═══ EXERCISE INPUTS
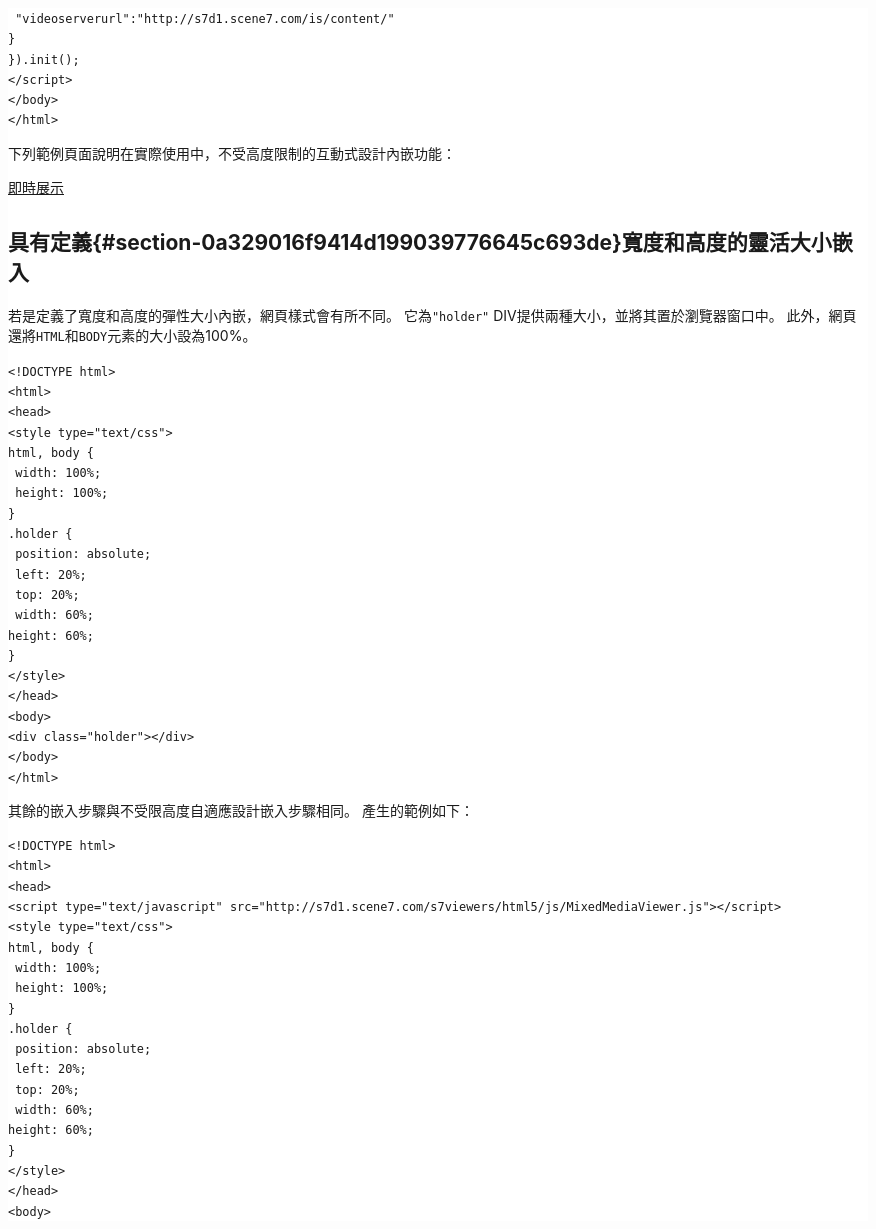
 ```
 "videoserverurl":"http://s7d1.scene7.com/is/content/" 
} 
}).init(); 
</script> 
</body> 
</html>
```

下列範例頁面說明在實際使用中，不受高度限制的互動式設計內嵌功能：

[即時展示](https://landing.adobe.com/tw/na/dynamic-media/ctir-2755/live-demos.html)



## 具有定義{#section-0a329016f9414d199039776645c693de}寬度和高度的靈活大小嵌入

若是定義了寬度和高度的彈性大小內嵌，網頁樣式會有所不同。 它為`"holder"` DIV提供兩種大小，並將其置於瀏覽器窗口中。 此外，網頁還將`HTML`和`BODY`元素的大小設為100%。

```
<!DOCTYPE html> 
<html> 
<head> 
<style type="text/css"> 
html, body { 
 width: 100%; 
 height: 100%; 
} 
.holder { 
 position: absolute; 
 left: 20%; 
 top: 20%; 
 width: 60%; 
height: 60%; 
} 
</style> 
</head> 
<body> 
<div class="holder"></div> 
</body> 
</html> 
```

其餘的嵌入步驟與不受限高度自適應設計嵌入步驟相同。 產生的範例如下：

```
<!DOCTYPE html> 
<html> 
<head> 
<script type="text/javascript" src="http://s7d1.scene7.com/s7viewers/html5/js/MixedMediaViewer.js"></script> 
<style type="text/css"> 
html, body { 
 width: 100%; 
 height: 100%; 
} 
.holder { 
 position: absolute; 
 left: 20%; 
 top: 20%; 
 width: 60%; 
height: 60%; 
} 
</style> 
</head> 
<body> 
```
══════
EXERCISE DIRECTIONS =>
Every line above that carries the string "holder" should be copied.

SOLUTION TO THE PROBLEM =>
若是定義了寬度和高度的彈性大小內嵌，網頁樣式會有所不同。 它為`"holder"` DIV提供兩種大小，並將其置於瀏覽器窗口中。 此外，網頁還將`HTML`和`BODY`元素的大小設為100%。
.holder { 
<div class="holder"></div> 
.holder { 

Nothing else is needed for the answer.